BANGKOK – Myanmar’s rulers left little to chance as they prepare to stage a much-criticised election on November 7, the county’s first in two decades. Perhaps unaware of the English meaning of the term, and hence the irony, on October 21 in Naypidaw they paraded a real-life white elephant named Nandavati, the fifth to be put on show in the service of the state.
The animals have a place in southeast Asian political lore, signifying virtuous and legitimate rulers. Dr Maung Zarni, a Burmese lecturer at the London School of Economics, said that “the General’s quest for albino elephants is partly rooted in history, as they try to portray themselves as the rightful descendants of the country’s feudal kings and emperors, who all treasured white elephants as symbols of power and virtue”.
The following day, in another ritual with political overtones, Senior General Than Shwe, the country’s military dictator, launched a new flag and renamed the country “The Republic of the Union of Myanmar”. According to Ingrid Jordt, an anthropologist who studies Burmese religion and culture, “this was done on the advice of soothsayers in order that the bad karma would follow the old government-nation-flag”, in an attempt to reverse the bad vibes generated by the regime’s crackdown on Buddhist monks and other protestors after the 2007 “Saffron Revolution”.
While an estimated 89% of Burmese citizens are Buddhist, astrology and numerology are popular and folk beliefs are entrenched. Some people believe that if a man goes near a clothes-line used to dry women’s underwear, he will lose his willpower and his mojo. In turn, the junta is rumoured to hide women’s underwear in visiting diplomat’s rooms, in the hope that this will undermine their negotiation skills.
Myanmar’s rulers have long resorted to what outsiders might view as arcane superstition. General Ne Win was the country’s first military dictator, seizing power in a 1962 coup. An occultist and numerologist, his economic mismanagement brought Burma from relative prosperity to the penury endured by the 40% of civilians living below the poverty line today. Ne Win’s economic white elephants contributed to the mess. His 1989 introduction the 45-kyat and 90-kyat banknotes – multiples of his lucky number 9 – caused chaos in the economy. in 2005, successor dictator Than Shwe ordered farmers to grow jatropha – a crop from which biofuels are harnessed, However locals speculate that some wordplay was involved. In Burmese, the word for jatropha reads like an inversion of Suu Kyi, reminiscent of the country’s detained pro-democracy figurehead, and hence a reversion of her power, according to the logic of the occult.
In November the same year, Than Shwe created a new capital city named Naypidaw, in a remote jungle location in the centre of the country, far from the British-established capital of Rangoon.
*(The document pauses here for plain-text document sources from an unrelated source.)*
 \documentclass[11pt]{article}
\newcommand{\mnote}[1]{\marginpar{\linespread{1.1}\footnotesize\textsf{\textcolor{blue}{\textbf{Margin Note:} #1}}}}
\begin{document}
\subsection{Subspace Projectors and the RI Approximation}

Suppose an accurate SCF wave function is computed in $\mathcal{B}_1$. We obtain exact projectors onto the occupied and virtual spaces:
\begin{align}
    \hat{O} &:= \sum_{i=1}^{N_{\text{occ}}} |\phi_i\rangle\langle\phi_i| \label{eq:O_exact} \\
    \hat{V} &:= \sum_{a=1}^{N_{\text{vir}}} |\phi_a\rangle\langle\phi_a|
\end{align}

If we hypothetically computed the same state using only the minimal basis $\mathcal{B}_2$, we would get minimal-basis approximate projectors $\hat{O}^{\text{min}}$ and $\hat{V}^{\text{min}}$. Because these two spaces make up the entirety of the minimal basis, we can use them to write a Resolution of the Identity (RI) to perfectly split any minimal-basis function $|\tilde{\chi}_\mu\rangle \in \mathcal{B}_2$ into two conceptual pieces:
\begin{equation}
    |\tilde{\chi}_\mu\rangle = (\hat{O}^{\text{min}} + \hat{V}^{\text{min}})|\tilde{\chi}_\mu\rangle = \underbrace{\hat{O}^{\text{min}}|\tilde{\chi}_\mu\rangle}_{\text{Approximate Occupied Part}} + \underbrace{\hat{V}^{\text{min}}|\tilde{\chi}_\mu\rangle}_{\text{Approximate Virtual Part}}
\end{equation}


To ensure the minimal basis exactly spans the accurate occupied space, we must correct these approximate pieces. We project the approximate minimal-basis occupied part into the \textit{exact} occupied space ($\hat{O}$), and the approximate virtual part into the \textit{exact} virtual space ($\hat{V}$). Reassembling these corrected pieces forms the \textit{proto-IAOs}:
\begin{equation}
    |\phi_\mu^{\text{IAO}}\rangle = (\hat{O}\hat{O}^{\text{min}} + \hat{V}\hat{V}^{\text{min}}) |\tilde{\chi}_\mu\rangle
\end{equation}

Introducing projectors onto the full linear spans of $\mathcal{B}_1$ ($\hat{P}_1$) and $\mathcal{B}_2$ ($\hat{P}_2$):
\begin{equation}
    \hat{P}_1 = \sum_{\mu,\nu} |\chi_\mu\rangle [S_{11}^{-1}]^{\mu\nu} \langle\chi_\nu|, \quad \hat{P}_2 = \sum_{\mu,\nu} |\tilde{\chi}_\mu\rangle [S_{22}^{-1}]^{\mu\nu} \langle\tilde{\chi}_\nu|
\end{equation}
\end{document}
Historically, founding a new capital has been undertaken by new ruling dynasties in Myanmar, partly to generate positive hpoun – or karma – for the new regime. Ben Rogers is a Myanmar expert with Christian Solidarity Worldwide, and has visited the new city. It has all the trappings of a white elephant boondoggle, going by Rogers’ account. He described it as “a strange collection of buildings spread out in different zones, with several miles of brushland in between each zone.” Unlike most of the country, he added, there is electricity, lighting up buildings near “brand new highways with almost no traffic on them.”
Experts say, however, it is important not to overstate the role of ritual, or under-estimate the junta’s savvy in utilising esoteric means to underpin their grip on power. According to Guy Lubeigt, a scholar of the country’s culture and religion, “the possession of white elephant brings a religious legitimacy to their claim to rule the country. In the eyes of the believers this claim cannot be denied and they are helpless to counter it.”
The interaction of politics and ritual is not unique to Myanmar, however, with parallels elsewhere in southeast Asia. During anti-government protests in Bangkok earlier in 2010, “red shirts” gave blood as part of a grisly Khmer ritual, the culmination of which saw the liquid poured at Thailand’s Government House and then on the gates of Prime Minister Abhisit Vejajjiva’s home, part of the protest group’s campaign to force the PM to call early elections. The ruling Democrat party ran counter-rituals while cleaning the blood, aiming to negate the red shirt curse. While in power, red shirt backer and former Thai Prime Minister forged close ties with Burma’s junta, ostensibly based on Thailand’s growing trade and investment ties, but perhaps more to do with a soothsayer he consulted in Rangoon.